Life is slowing down around here. The home school group that we are a part of is done for the school year. In addition to that the bible study classes at our church that I am in charge of organizing are ending as well. In a couple of weeks I will be free from all outside obligations other than working part time. I am really looking forward to this. You don't realize how fast you have been going until you begin to slow down. Over the past two years I have felt like I was on a roller coaster. Busyness is the name of the roller coaster and I don't even know why I agreed to ride it. I am sure that I didn't think it would be as bad as it was. However, I feel as if I am quickly moving and then slowing down just enough to round the next curve. Busyness has caused me to lose sight of what really mattered and that is my ministry in my home.
Being a wife and a mom not to mention homeschooling is a huge responsibility and I wasn't looking at it that way. I figured I could get by just doing the basics but pretty soon you minimize even that. Well that is about to change. I have realized that the years I am blessed to be home with my boys are crucial and I need to limit how much I do outside my home so that I can be fully present when I am at home. You see, everything we agree to do takes time away from other things. It doesn't matter how big or how small, it takes time. What I am starting to do is decide what is truly worth my time. I need to decide how what I say yes to will affect my ability to fulfill my responsibilities to my husband, kids and our home. These are my first areas of ministry. These are the first places God called me to and if being somewhere else causes disruption with those areas then I need to decide what is more important, for me.
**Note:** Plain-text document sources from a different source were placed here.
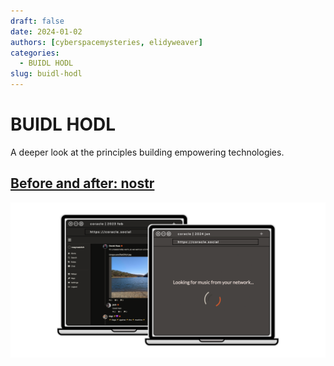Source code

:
 ```yaml
---
draft: false 
date: 2024-01-02 
authors: [cyberspacemysteries, elidyweaver]
categories:
  - BUIDL HODL
slug: buidl-hodl
---
```


# BUIDL HODL 

A deeper look at the principles building empowering technologies.

<!-- excerpt ends before this -->

## [Before and after: nostr](time/before-and-after/nostr/index.md 'nostr in time')

[![Nostr in time: before and after](../assets/images/nostr-in-time/nostr-in-time-before-and-after.png)](time/before-and-after/nostr/index.md 'nostr in time')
Some of the steps I am taking to help me learn to slow down and just "be" has been by reading a book titled, "Sacred Rhythms". I am being mentored while going through this book and being taught what it means to be silent before God and to listen for Him to speak. These silent moments have also taught me how to manage the daily stressful moments of being a mom. But it all starts with time with God before I start my day. Now by nature I am a talker so being silent isn't easy because my brain keeps going. But I set a timer for 5min (my goal is to build up to more time) and then I just sit there in slience. Sometimes I say things like, "Here I am Lord" or "Speak to me Lord". Sometime He does and sometimes He doesn't but the point is to be available and to be open to hearing Him speak. I will post more, later, about my journey through these spiritual practices or disciplines as they are called.
Another thing I am doing is listening to an audio book called "Getting Things Done" by David Allen. I chose to do an audio book so that I wouldn't have another book to read. I listen to it during my drive to work. This book is teaching me how to get control of the chaos that I have been feeling around me. It shows you how to get a better handle on your "stuff" as he calls it which includes both mental stuff and physical stuff. Through this "GTD" process things around me are being simplified. I will be talking about this more later as well. The book is giving me the motivation I need to deal with all the clutter I produce. Once mommy has her things in place I can train the troops. Hopefully they will grow up with a practice of keeping things in order but not being anal. You gotta have a little flexibility or else you get overwhelmed.
The last thing I have been doing is trying be practice Sabbath which is setting aside a day to rest. This is a challenge for me so I am starting by trying to have a slower more restful day once a week. I work weekends so the day I chose is Monday. We take the day off from school and I do minimal chores. I plan to talk about this more in a later post.
I am trying to model these things instead of saying, "do as I say and not as I do"; but this is hard. Well I think that's about it for now. You are caught up with what been going on around here.